**Source texts of formatted documents:**
# # #

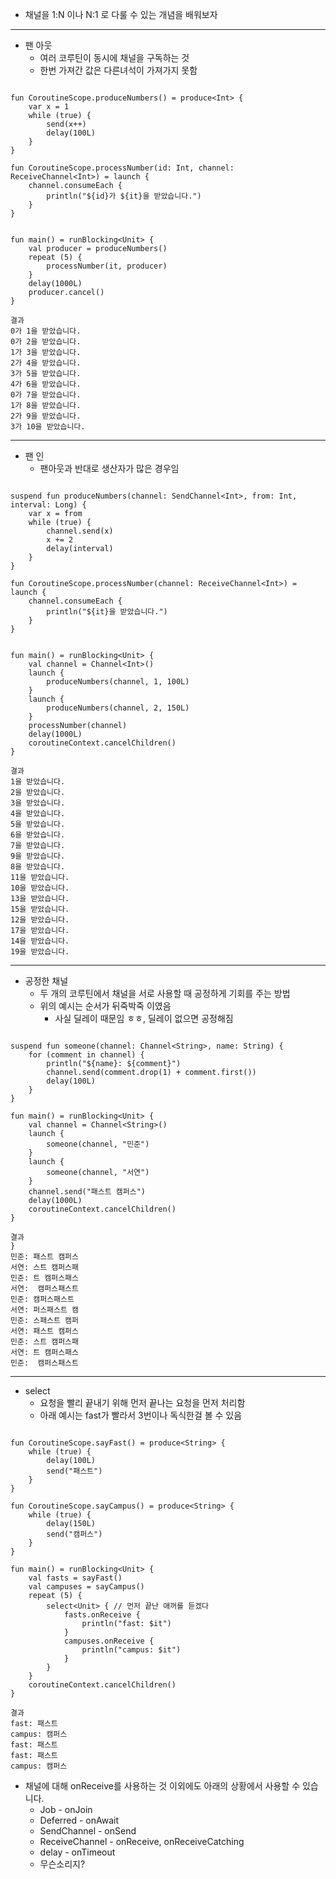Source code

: - 채널을 1:N 이나 N:1 로 다룰 수 있는 개념을 배워보자

---

- 팬 아웃
	- 여러 코루틴이 동시에 채널을 구독하는 것
	- 한번 가져간 값은 다른녀석이 가져가지 못함

```

fun CoroutineScope.produceNumbers() = produce<Int> {
    var x = 1
    while (true) {
        send(x++)
        delay(100L)
    }
}

fun CoroutineScope.processNumber(id: Int, channel: ReceiveChannel<Int>) = launch {
    channel.consumeEach {
        println("${id}가 ${it}을 받았습니다.")
    }
}


fun main() = runBlocking<Unit> {
    val producer = produceNumbers()
    repeat (5) {
        processNumber(it, producer)
    }
    delay(1000L)
    producer.cancel()
}

결과
0가 1을 받았습니다.
0가 2을 받았습니다.
1가 3을 받았습니다.
2가 4을 받았습니다.
3가 5을 받았습니다.
4가 6을 받았습니다.
0가 7을 받았습니다.
1가 8을 받았습니다.
2가 9을 받았습니다.
3가 10을 받았습니다.

```

---

- 팬 인
	- 팬아웃과 반대로 생산자가 많은 경우임

```

suspend fun produceNumbers(channel: SendChannel<Int>, from: Int, interval: Long) {
    var x = from
    while (true) {
        channel.send(x)
        x += 2
        delay(interval)
    }
}

fun CoroutineScope.processNumber(channel: ReceiveChannel<Int>) = launch {
    channel.consumeEach {
        println("${it}을 받았습니다.")
    }
}


fun main() = runBlocking<Unit> {
    val channel = Channel<Int>()
    launch {
        produceNumbers(channel, 1, 100L)
    }
    launch {
        produceNumbers(channel, 2, 150L)
    }
    processNumber(channel)
    delay(1000L)
    coroutineContext.cancelChildren()
}

결과
1을 받았습니다.
2을 받았습니다.
3을 받았습니다.
4을 받았습니다.
5을 받았습니다.
6을 받았습니다.
7을 받았습니다.
9을 받았습니다.
8을 받았습니다.
11을 받았습니다.
10을 받았습니다.
13을 받았습니다.
15을 받았습니다.
12을 받았습니다.
17을 받았습니다.
14을 받았습니다.
19을 받았습니다.

```

---

- 공정한 채널
	- 두 개의 코루틴에서 채널을 서로 사용할 때 공정하게 기회를 주는 방법
	- 위의 예시는 순서가 뒤죽박죽 이였음
		- 사실 딜레이 때문임 ㅎㅎ, 딜레이 없으면 공정해짐


```

suspend fun someone(channel: Channel<String>, name: String) {
    for (comment in channel) {
        println("${name}: ${comment}")
        channel.send(comment.drop(1) + comment.first())
        delay(100L)
    }
}

fun main() = runBlocking<Unit> {
    val channel = Channel<String>()
    launch {
        someone(channel, "민준")
    }
    launch {
        someone(channel, "서연")
    }
    channel.send("패스트 캠퍼스")
    delay(1000L)
    coroutineContext.cancelChildren()
}

결과
}
민준: 패스트 캠퍼스
서연: 스트 캠퍼스패
민준: 트 캠퍼스패스
서연:  캠퍼스패스트
민준: 캠퍼스패스트 
서연: 퍼스패스트 캠
민준: 스패스트 캠퍼
서연: 패스트 캠퍼스
민준: 스트 캠퍼스패
서연: 트 캠퍼스패스
민준:  캠퍼스패스트

```

---

- select
	- 요청을 빨리 끝내기 위해 먼저 끝나는 요청을 먼저 처리함
	- 아래 예시는 fast가 빨라서 3번이나 독식한걸 볼 수 있음

```

fun CoroutineScope.sayFast() = produce<String> {
    while (true) {
        delay(100L)
        send("패스트")
    }
}

fun CoroutineScope.sayCampus() = produce<String> {
    while (true) {
        delay(150L)
        send("캠퍼스")
    }
}

fun main() = runBlocking<Unit> {
    val fasts = sayFast()
    val campuses = sayCampus()
    repeat (5) {
        select<Unit> { // 먼저 끝난 애꺼를 듣겠다
            fasts.onReceive {
                println("fast: $it")
            }
            campuses.onReceive {
                println("campus: $it")
            }
        }
    }
    coroutineContext.cancelChildren()
}

결과
fast: 패스트
campus: 캠퍼스
fast: 패스트
fast: 패스트
campus: 캠퍼스

```

- 채널에 대해 onReceive를 사용하는 것 이외에도 아래의 상황에서 사용할 수 있습니다.
	- Job - onJoin
	- Deferred - onAwait
	- SendChannel - onSend
	- ReceiveChannel - onReceive, onReceiveCatching
	- delay - onTimeout
	- 무슨소리지?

# # #

**Prompt:**
Search the entries for the string "interval". Copy every line that has it.

**Response area:**
suspend fun produceNumbers(channel: SendChannel<Int>, from: Int, interval: Long) {
        delay(interval)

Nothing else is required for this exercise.